- INSTRUCTIONS FOR THE TASK -
Return the lines that run from the beginning of the entries to the line holding "# Apache Hive", inclusive, and drop the pictures.

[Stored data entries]
=-=-=
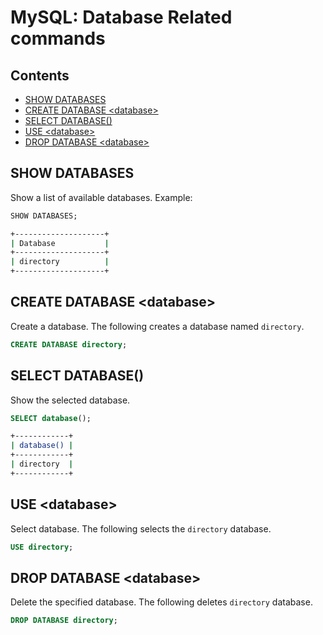 MySQL: Database Related commands
================================

## Contents

  - [SHOW DATABASES](#show-databases)
  - [CREATE DATABASE \<database\>](#create-database-)
  - [SELECT DATABASE()](#select-database)
  - [USE \<database\>](#use-)
  - [DROP DATABASE \<database\>](#drop-database-)


## SHOW DATABASES

Show a list of available databases.
Example:

```sql
SHOW DATABASES;
```
```bash
+--------------------+
| Database           |
+--------------------+
| directory          |
+--------------------+
```

## CREATE DATABASE \<database\>

Create a database.
The following creates a database named `directory`.

```sql
CREATE DATABASE directory;
```

## SELECT DATABASE()

Show the selected database.

```sql
SELECT database();
```
```bash
+------------+
| database() |
+------------+
| directory  |
+------------+
```

## USE \<database\>

Select database.
The following selects the `directory` database.

```sql
USE directory;
```

## DROP DATABASE \<database\>

Delete the specified database.
The following deletes `directory` database.

```sql
DROP DATABASE directory;
```

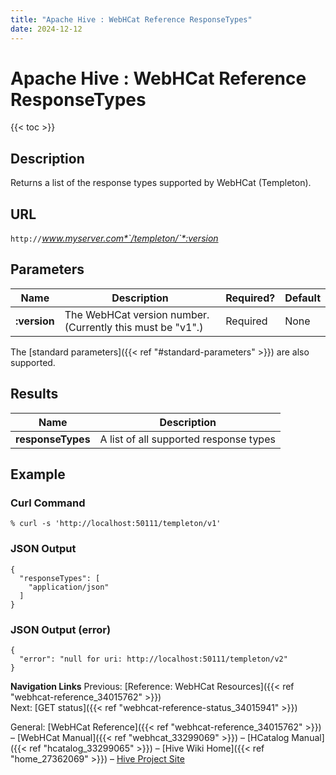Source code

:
 ```yaml
---
title: "Apache Hive : WebHCat Reference ResponseTypes"
date: 2024-12-12
---
```


# Apache Hive : WebHCat Reference ResponseTypes

{{< toc >}}

## Description

Returns a list of the response types supported by WebHCat (Templeton).

## URL

`http://`*www.myserver.com*`/templeton/`*:version*

## Parameters

| Name | Description | Required? | Default |
| --- | --- | --- | --- |
| **:version** | The WebHCat version number. (Currently this must be "v1".) | Required | None |

The [standard parameters]({{< ref "#standard-parameters" >}}) are also supported.

## Results

| Name | Description |
| --- | --- |
| **responseTypes** | A list of all supported response types |

## Example

### Curl Command

```
% curl -s 'http://localhost:50111/templeton/v1'

```

### JSON Output

```
{
  "responseTypes": [
    "application/json"
  ]
}

```

### JSON Output (error)

```
{
  "error": "null for uri: http://localhost:50111/templeton/v2"
}

```

  

**Navigation Links**
Previous: [Reference: WebHCat Resources]({{< ref "webhcat-reference_34015762" >}})   
Next: [GET status]({{< ref "webhcat-reference-status_34015941" >}})

General: [WebHCat Reference]({{< ref "webhcat-reference_34015762" >}}) – [WebHCat Manual]({{< ref "webhcat_33299069" >}}) – [HCatalog Manual]({{< ref "hcatalog_33299065" >}}) – [Hive Wiki Home]({{< ref "home_27362069" >}}) – [Hive Project Site](http://hive.apache.org/)

 

 

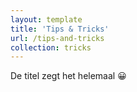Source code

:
 ```yaml
---
layout: template
title: 'Tips & Tricks'
url: /tips-and-tricks
collection: tricks
---
```

De titel zegt het helemaal 😀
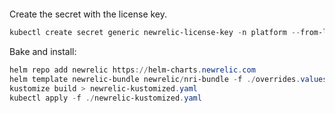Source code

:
 ```powershell

```

Create the secret with the license key.

```powershell
kubectl create secret generic newrelic-license-key -n platform --from-literal=newrelic-license-key=fjlkdsfjlsdkj
```

Bake and install:

```powershell
helm repo add newrelic https://helm-charts.newrelic.com
helm template newrelic-bundle newrelic/nri-bundle -f ./overrides.values.yaml > newrelic-base.yaml
kustomize build > newrelic-kustomized.yaml
kubectl apply -f ./newrelic-kustomized.yaml
```

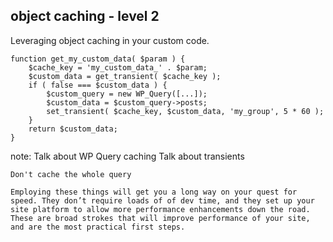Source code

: ##  object caching - level 2

Leveraging object caching in your custom code.

```
function get_my_custom_data( $param ) {
    $cache_key = 'my_custom_data_' . $param;
    $custom_data = get_transient( $cache_key );
    if ( false === $custom_data ) {
        $custom_query = new WP_Query([...]);
        $custom_data = $custom_query->posts;
        set_transient( $cache_key, $custom_data, 'my_group', 5 * 60 );
    }
    return $custom_data;
}
```

note:
    Talk about WP Query caching
    Talk about transients

    Don't cache the whole query

    Employing these things will get you a long way on your quest for speed. They don’t require loads of of dev time, and they set up your site platform to allow more performance enhancements down the road. These are broad strokes that will improve performance of your site, and are the most practical first steps.
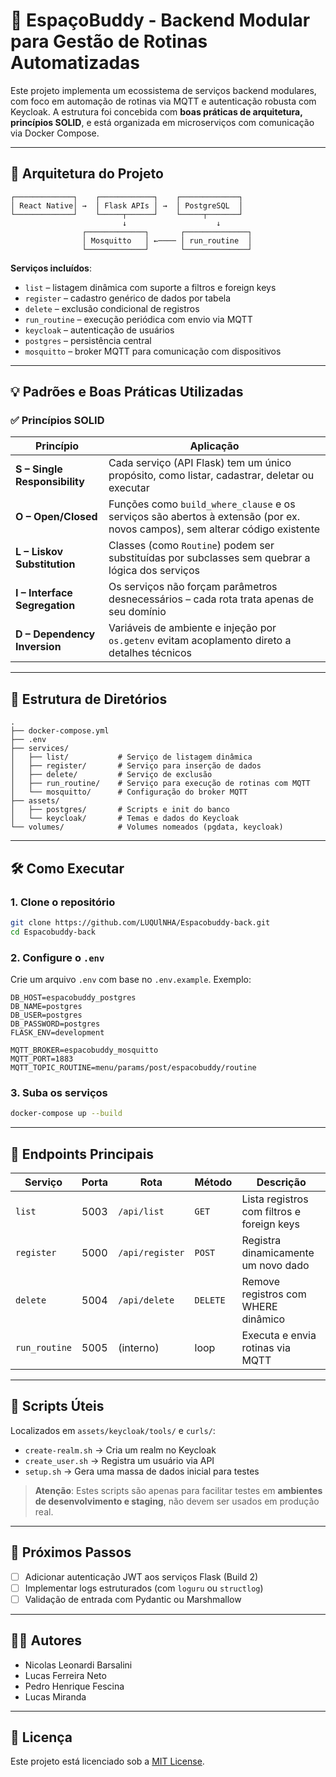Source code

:
# 🌱 EspaçoBuddy - Backend Modular para Gestão de Rotinas Automatizadas

Este projeto implementa um ecossistema de serviços backend modulares, com foco em automação de rotinas via MQTT e autenticação robusta com Keycloak. A estrutura foi concebida com **boas práticas de arquitetura, princípios SOLID**, e está organizada em microserviços com comunicação via Docker Compose.

---

## 📐 Arquitetura do Projeto

```
┌─────────────┐    ┌────────────┐    ┌─────────────┐
│ React Native│ →  │ Flask APIs │ →  │ PostgreSQL  │
└─────────────┘    └─────┬──────┘    └─────┬───────┘
                         ↓                    ↓
                ┌─────────────┐       ┌──────────────┐
                │ Mosquitto   │ ←──── │ run_routine  │
                └─────────────┘       └──────────────┘
```

**Serviços incluídos**:
- `list` – listagem dinâmica com suporte a filtros e foreign keys
- `register` – cadastro genérico de dados por tabela
- `delete` – exclusão condicional de registros
- `run_routine` – execução periódica com envio via MQTT
- `keycloak` – autenticação de usuários
- `postgres` – persistência central
- `mosquitto` – broker MQTT para comunicação com dispositivos

---

## 💡 Padrões e Boas Práticas Utilizadas

### ✅ Princípios SOLID

| Princípio | Aplicação |
|----------|-----------|
| **S – Single Responsibility** | Cada serviço (API Flask) tem um único propósito, como listar, cadastrar, deletar ou executar |
| **O – Open/Closed** | Funções como `build_where_clause` e os serviços são abertos à extensão (por ex. novos campos), sem alterar código existente |
| **L – Liskov Substitution** | Classes (como `Routine`) podem ser substituídas por subclasses sem quebrar a lógica dos serviços |
| **I – Interface Segregation** | Os serviços não forçam parâmetros desnecessários – cada rota trata apenas de seu domínio |
| **D – Dependency Inversion** | Variáveis de ambiente e injeção por `os.getenv` evitam acoplamento direto a detalhes técnicos |

---

## 🧱 Estrutura de Diretórios

```
.
├── docker-compose.yml
├── .env
├── services/
│   ├── list/           # Serviço de listagem dinâmica
│   ├── register/       # Serviço para inserção de dados
│   ├── delete/         # Serviço de exclusão
│   ├── run_routine/    # Serviço para execução de rotinas com MQTT
│   └── mosquitto/      # Configuração do broker MQTT
├── assets/
│   ├── postgres/       # Scripts e init do banco
│   └── keycloak/       # Temas e dados do Keycloak
└── volumes/            # Volumes nomeados (pgdata, keycloak)
```

---

## 🛠️ Como Executar

### 1. Clone o repositório

```bash
git clone https://github.com/LUQUlNHA/Espacobuddy-back.git
cd Espacobuddy-back
```

### 2. Configure o `.env`

Crie um arquivo `.env` com base no `.env.example`. Exemplo:

```env
DB_HOST=espacobuddy_postgres
DB_NAME=postgres
DB_USER=postgres
DB_PASSWORD=postgres
FLASK_ENV=development

MQTT_BROKER=espacobuddy_mosquitto
MQTT_PORT=1883
MQTT_TOPIC_ROUTINE=menu/params/post/espacobuddy/routine
```

### 3. Suba os serviços

```bash
docker-compose up --build
```

---

## 🧪 Endpoints Principais

| Serviço   | Porta | Rota                | Método  | Descrição                                  |
|-----------|-------|---------------------|---------|--------------------------------------------|
| `list`    | 5003  | `/api/list`         | `GET`   | Lista registros com filtros e foreign keys |
| `register`| 5000  | `/api/register`     | `POST`  | Registra dinamicamente um novo dado        |
| `delete`  | 5004  | `/api/delete`       | `DELETE`| Remove registros com WHERE dinâmico        |
| `run_routine`| 5005 | (interno)          | loop    | Executa e envia rotinas via MQTT           |

---

## 🧰 Scripts Úteis

Localizados em `assets/keycloak/tools/` e `curls/`:

- `create-realm.sh` → Cria um realm no Keycloak
- `create_user.sh` → Registra um usuário via API
- `setup.sh` → Gera uma massa de dados inicial para testes

> **Atenção**: Estes scripts são apenas para facilitar testes em **ambientes de desenvolvimento e staging**, não devem ser usados em produção real.

---

## 🧭 Próximos Passos

- [ ] Adicionar autenticação JWT aos serviços Flask (Build 2)
- [ ] Implementar logs estruturados (com `loguru` ou `structlog`)
- [ ] Validação de entrada com Pydantic ou Marshmallow

---

## 👨‍💻 Autores

- Nicolas Leonardi Barsalini
- Lucas Ferreira Neto
- Pedro Henrique Fescina
- Lucas Miranda

---

## 📄 Licença

Este projeto está licenciado sob a [MIT License](LICENSE).
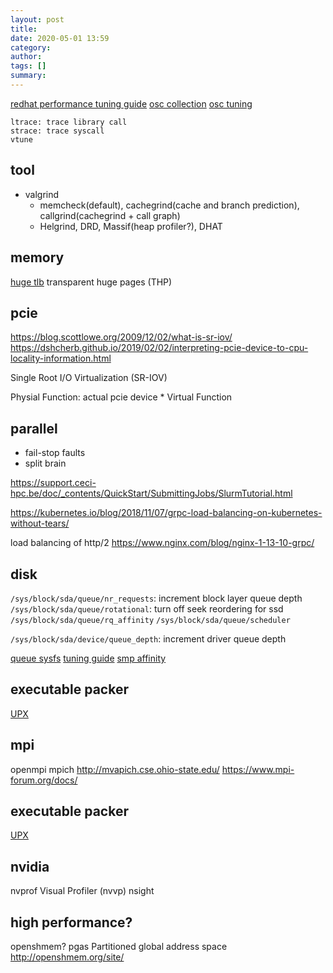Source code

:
 ```yaml
---
layout: post
title: 
date: 2020-05-01 13:59
category: 
author: 
tags: []
summary: 
---
```


[redhat performance tuning guide](https://access.redhat.com/documentation/en-us/red_hat_enterprise_linux/7/html/performance_tuning_guide/index)
[osc collection](https://www.osc.edu/resources/getting_started/howto/howto_collect_performance_data_for_your_program)
[osc tuning](https://www.osc.edu/resources/getting_started/howto/howto_tune_performance)

```
ltrace: trace library call
strace: trace syscall
vtune
```

## tool

* valgrind
  * memcheck(default), cachegrind(cache and branch prediction), callgrind(cachegrind + call graph)
  * Helgrind, DRD, Massif(heap profiler?), DHAT

## memory 

[huge tlb](https://www.kernel.org/doc/html/latest/admin-guide/mm/hugetlbpage.html)
transparent huge pages (THP)

## pcie

https://blog.scottlowe.org/2009/12/02/what-is-sr-iov/
https://dshcherb.github.io/2019/02/02/interpreting-pcie-device-to-cpu-locality-information.html

Single Root I/O Virtualization (SR-IOV)

Physial Function: actual pcie device
* 
Virtual Function

## parallel

* fail-stop faults
* split brain

https://support.ceci-hpc.be/doc/_contents/QuickStart/SubmittingJobs/SlurmTutorial.html

https://kubernetes.io/blog/2018/11/07/grpc-load-balancing-on-kubernetes-without-tears/

load balancing of http/2
https://www.nginx.com/blog/nginx-1-13-10-grpc/

## disk

`/sys/block/sda/queue/nr_requests`: increment block layer queue depth
`/sys/block/sda/queue/rotational`: turn off seek reordering for ssd
`/sys/block/sda/queue/rq_affinity`
`/sys/block/sda/queue/scheduler`

`/sys/block/sda/device/queue_depth`: increment driver queue depth

[queue sysfs](https://www.kernel.org/doc/Documentation/block/queue-sysfs.txt)
[tuning guide](https://www.broadcom.com/support/knowledgebase/1211161498420/performance-tuning-on-the-mr-sas-2108-lsi-sas-2208-sas-3108-base)
[smp affinity](https://www.broadcom.com/support/knowledgebase/1211161499716/configuring-smp-affinity-in-linux)

## executable packer

[UPX](https://github.com/upx/upx)

## mpi

openmpi
mpich
http://mvapich.cse.ohio-state.edu/
https://www.mpi-forum.org/docs/

## executable packer

[UPX](https://github.com/upx/upx)

## nvidia

nvprof
Visual Profiler (nvvp)
nsight

## high performance?

openshmem?
pgas Partitioned global address space
http://openshmem.org/site/
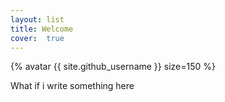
 ```yaml
---
layout: list
title: Welcome
cover:  true
---
```


{% avatar {{ site.github_username }} size=150 %}

What if i write something here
=-=-=
- RESPONSE -
 MySQL: Database Related commands
================================

## Contents

  - [SHOW DATABASES](#show-databases)
  - [CREATE DATABASE \<database\>](#create-database-)
  - [SELECT DATABASE()](#select-database)
  - [USE \<database\>](#use-)
  - [DROP DATABASE \<database\>](#drop-database-)


## SHOW DATABASES

Show a list of available databases.
Example:

```sql
SHOW DATABASES;
```
```bash
+--------------------+
| Database           |
+--------------------+
| directory          |
+--------------------+
```

## CREATE DATABASE \<database\>

Create a database.
The following creates a database named `directory`.

```sql
CREATE DATABASE directory;
```

## SELECT DATABASE()

Show the selected database.

```sql
SELECT database();
```
```bash
+------------+
| database() |
+------------+
| directory  |
+------------+
```

## USE \<database\>

Select database.
The following selects the `directory` database.

```sql
USE directory;
```

## DROP DATABASE \<database\>

Delete the specified database.
The following deletes `directory` database.

```sql
DROP DATABASE directory;
```

Source code

:
 ```yaml
---
title: "Apache Hive : WebHCat Reference ResponseTypes"
date: 2024-12-12
---
```


# Apache Hive : WebHCat Reference ResponseTypes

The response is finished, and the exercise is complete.